* [TASK OBJECTIVE] State how many lines of the listing below include the word "exactly". Give only the number.

* [ENTRIES PROVIDED]
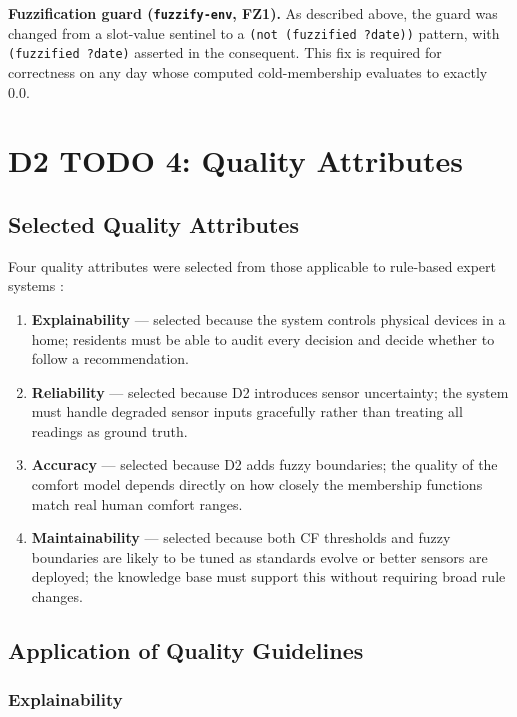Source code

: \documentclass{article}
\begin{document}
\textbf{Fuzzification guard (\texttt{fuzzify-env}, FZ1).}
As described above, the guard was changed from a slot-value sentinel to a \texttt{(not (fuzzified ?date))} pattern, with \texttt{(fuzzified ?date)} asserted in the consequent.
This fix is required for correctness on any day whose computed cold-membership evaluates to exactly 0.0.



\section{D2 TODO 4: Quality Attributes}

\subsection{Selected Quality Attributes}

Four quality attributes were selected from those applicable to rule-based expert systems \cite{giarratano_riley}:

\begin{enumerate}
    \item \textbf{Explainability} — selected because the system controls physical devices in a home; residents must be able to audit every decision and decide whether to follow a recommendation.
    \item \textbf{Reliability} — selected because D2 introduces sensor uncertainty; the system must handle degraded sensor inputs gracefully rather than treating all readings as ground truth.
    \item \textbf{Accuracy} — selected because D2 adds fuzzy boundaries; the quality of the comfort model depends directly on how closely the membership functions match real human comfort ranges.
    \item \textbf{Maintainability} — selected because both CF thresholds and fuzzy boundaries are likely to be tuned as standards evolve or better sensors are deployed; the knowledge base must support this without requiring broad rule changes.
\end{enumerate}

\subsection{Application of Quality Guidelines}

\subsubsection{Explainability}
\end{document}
==
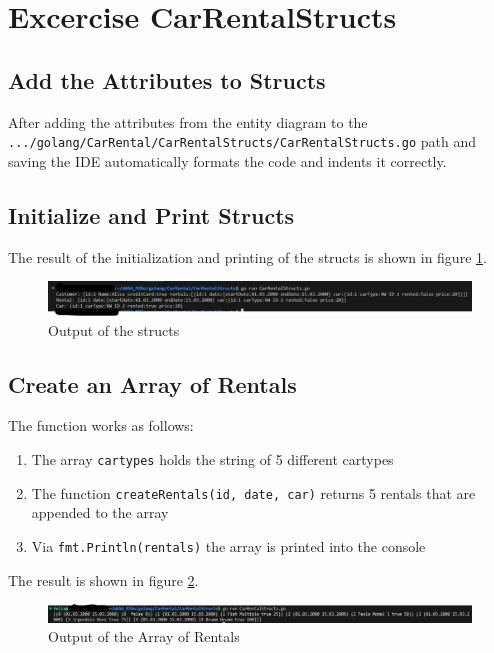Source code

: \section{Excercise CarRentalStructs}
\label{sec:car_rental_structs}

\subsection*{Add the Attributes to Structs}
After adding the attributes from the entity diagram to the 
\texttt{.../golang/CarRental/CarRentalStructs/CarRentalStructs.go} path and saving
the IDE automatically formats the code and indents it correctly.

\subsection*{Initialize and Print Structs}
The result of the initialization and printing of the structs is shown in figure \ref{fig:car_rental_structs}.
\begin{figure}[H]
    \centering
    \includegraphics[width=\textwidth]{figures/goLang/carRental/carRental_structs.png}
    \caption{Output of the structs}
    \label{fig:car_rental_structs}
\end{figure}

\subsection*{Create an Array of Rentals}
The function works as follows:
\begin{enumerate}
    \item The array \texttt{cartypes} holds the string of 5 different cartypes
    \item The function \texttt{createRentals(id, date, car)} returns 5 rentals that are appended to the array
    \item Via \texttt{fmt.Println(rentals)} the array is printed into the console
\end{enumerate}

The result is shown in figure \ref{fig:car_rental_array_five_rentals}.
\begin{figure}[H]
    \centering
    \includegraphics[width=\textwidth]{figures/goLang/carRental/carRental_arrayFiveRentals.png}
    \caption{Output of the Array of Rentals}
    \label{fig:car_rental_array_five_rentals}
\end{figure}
==
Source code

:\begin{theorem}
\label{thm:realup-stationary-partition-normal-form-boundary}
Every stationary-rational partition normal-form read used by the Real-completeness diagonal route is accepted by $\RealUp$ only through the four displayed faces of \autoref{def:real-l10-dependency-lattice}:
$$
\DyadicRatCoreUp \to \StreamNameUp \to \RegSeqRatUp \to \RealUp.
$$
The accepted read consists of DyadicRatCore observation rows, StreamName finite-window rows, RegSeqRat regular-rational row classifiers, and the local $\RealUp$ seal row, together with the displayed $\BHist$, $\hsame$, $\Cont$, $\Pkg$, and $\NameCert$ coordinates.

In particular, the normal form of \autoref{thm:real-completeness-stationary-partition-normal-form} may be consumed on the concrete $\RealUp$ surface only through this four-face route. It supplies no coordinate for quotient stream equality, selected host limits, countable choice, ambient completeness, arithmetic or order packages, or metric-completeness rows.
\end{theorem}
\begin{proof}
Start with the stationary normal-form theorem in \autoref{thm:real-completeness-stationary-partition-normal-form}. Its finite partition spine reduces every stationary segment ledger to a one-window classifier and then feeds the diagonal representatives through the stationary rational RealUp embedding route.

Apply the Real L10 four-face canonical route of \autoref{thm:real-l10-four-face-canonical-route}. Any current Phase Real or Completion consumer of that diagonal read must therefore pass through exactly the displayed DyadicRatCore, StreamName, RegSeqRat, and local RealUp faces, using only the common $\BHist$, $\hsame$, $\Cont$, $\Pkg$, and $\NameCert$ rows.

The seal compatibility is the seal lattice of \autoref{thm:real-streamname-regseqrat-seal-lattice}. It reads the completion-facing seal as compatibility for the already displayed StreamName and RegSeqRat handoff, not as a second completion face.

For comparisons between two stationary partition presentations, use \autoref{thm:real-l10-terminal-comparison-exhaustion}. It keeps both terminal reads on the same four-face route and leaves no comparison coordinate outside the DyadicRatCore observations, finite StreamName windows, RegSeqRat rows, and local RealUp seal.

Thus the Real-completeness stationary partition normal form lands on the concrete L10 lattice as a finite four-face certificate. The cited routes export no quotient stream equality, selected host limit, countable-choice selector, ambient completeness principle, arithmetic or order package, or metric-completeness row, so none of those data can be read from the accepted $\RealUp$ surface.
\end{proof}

* [RESPONSE TO THE EXERCISE] 2